Wacker Neuson launched two new compact wheeled excavators to the North American market — the 7 ton (6.5 t), model 6503, and the 10.5 ton (9.5 t), model 9503.
“The major benefit of the 6503 and 9503 is the mobility, saving time and money,” according to Jay Baudhuin, compact product manager of Wacker Neuson. “Our wheeled excavators are the ultimate urban excavator. They are a great alternative to reduce the time and cost associated with needing a truck and trailer to transport track excavators to and from the job site. When working within approximately a 25 mile radius, it makes more sense to drive the wheeled excavator then trailer it.”
The 6503 can travel at speeds up to 19 mph (30.5 km) and with its compact size is ideal for roadside applications such as ditch work. The 6503 is powered by a 58.7 hp (43.7 kW) Yanmar diesel engine and provides a maximum digging depth of 12 ft. 7 in. (3.8 m). This unit is one of the strongest machines in its weight class and actually performs more like a machine in the next size weight class, according to the manufacturer.
Wacker Neuson’s new 9503 is the largest excavator in the company’s growing North American fleet. This wheeled excavator can travel up to 25 mph (40 kmh) and is ideal for mobile applications where travel is required while using an attachment, such as moving Jersey barriers along roadside construction. The 9503 is powered by a 101.8 hp (75.8 kW) Deutz diesel engine and provides a maximum digging depth of 13 ft. (4 m).

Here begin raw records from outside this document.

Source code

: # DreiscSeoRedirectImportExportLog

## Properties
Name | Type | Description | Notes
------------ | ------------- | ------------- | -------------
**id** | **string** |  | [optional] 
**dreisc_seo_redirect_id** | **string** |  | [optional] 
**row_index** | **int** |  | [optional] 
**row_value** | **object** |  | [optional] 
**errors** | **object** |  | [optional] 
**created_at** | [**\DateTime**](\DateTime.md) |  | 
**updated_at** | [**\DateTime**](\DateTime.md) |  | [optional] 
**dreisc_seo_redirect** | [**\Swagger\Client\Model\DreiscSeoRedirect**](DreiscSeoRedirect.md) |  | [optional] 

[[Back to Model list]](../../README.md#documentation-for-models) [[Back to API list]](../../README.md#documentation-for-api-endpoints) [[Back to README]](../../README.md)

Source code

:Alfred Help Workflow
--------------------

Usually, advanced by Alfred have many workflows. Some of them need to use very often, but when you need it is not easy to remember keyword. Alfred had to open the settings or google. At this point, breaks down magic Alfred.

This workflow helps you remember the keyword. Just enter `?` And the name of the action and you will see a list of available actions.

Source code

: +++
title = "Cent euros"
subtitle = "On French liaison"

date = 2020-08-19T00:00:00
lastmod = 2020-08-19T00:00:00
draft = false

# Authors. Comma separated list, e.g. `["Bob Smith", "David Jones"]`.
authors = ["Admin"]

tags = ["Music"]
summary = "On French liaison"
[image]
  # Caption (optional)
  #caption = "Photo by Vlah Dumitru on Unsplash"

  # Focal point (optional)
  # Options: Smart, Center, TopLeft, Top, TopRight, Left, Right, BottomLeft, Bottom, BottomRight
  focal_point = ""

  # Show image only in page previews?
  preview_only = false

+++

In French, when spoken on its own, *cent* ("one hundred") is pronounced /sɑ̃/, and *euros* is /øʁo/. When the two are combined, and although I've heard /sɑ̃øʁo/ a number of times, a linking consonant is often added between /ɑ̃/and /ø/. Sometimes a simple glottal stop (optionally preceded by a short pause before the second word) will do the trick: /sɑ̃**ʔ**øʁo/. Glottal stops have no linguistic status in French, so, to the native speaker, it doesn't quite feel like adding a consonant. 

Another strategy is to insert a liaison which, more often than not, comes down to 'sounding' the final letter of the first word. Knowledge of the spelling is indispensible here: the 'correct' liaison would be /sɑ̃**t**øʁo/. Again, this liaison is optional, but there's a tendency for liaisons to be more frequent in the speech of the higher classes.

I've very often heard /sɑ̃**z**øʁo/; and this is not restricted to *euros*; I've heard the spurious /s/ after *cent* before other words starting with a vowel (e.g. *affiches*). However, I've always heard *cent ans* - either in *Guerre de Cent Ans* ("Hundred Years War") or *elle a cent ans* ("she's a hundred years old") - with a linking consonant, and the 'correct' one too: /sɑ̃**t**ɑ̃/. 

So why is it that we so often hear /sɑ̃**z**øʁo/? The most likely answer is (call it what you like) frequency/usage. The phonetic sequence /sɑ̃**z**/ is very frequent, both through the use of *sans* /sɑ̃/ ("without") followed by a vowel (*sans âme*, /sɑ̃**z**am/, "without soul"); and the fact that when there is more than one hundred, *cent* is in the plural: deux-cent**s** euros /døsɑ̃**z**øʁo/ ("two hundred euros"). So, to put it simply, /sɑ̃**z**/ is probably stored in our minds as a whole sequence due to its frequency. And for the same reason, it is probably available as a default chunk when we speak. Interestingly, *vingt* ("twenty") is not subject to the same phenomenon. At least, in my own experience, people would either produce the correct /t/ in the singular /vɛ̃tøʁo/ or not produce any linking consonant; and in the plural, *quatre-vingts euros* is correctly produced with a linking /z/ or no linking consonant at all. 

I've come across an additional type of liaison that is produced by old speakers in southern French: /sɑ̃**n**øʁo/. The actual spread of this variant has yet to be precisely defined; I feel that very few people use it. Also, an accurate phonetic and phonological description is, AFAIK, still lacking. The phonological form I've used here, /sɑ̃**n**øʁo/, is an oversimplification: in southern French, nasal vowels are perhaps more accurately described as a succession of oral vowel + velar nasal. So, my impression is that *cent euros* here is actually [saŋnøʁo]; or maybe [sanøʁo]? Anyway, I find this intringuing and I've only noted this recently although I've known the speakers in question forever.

Both of Wacker Neuson’s new wheeled excavators feature spacious cabs with simple controls for easy and comfortable operation. Service also is made convenient with a tiltable cab, large covers and overall easy access components.
“Wacker Neuson’s wheeled excavators are job site proven in Europe and are an excellent addition to our seven compact track excavators,” said Baudhuin. “The compact size, speed and mobility make them the ideal machine for a variety of applications that require the excavator to move around the job site or to and from the job site in municipal areas.”